> **Work task**: Please report how many lines in the records below contain the word "aware", and give nothing else.

> **Provided material**:
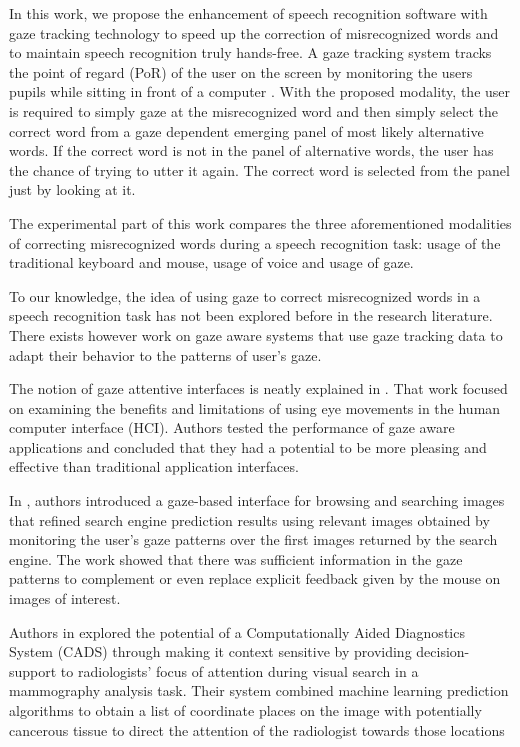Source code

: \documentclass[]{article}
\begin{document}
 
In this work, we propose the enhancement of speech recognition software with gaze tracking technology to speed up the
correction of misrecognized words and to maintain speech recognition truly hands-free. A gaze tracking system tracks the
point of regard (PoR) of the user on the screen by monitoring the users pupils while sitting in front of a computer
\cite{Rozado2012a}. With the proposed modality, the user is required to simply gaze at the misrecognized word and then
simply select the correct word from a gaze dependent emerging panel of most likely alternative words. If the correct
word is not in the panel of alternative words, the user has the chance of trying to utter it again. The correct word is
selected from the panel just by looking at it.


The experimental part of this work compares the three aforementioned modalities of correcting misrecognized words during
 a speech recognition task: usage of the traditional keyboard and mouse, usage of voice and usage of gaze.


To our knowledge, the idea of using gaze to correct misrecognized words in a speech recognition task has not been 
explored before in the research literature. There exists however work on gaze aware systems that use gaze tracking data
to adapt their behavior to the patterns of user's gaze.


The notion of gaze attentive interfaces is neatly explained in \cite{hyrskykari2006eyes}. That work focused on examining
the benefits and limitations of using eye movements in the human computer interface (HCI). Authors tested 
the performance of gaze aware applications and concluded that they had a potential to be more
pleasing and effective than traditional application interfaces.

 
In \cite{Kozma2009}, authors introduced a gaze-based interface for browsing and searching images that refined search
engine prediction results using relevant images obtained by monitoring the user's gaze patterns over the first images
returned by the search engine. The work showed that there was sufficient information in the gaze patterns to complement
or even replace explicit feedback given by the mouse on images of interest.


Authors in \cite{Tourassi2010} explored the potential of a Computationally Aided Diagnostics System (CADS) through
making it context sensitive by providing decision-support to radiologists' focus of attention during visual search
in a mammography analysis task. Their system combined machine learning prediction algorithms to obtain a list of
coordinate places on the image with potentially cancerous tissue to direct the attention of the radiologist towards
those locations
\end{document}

> **Answer to this problem**: 2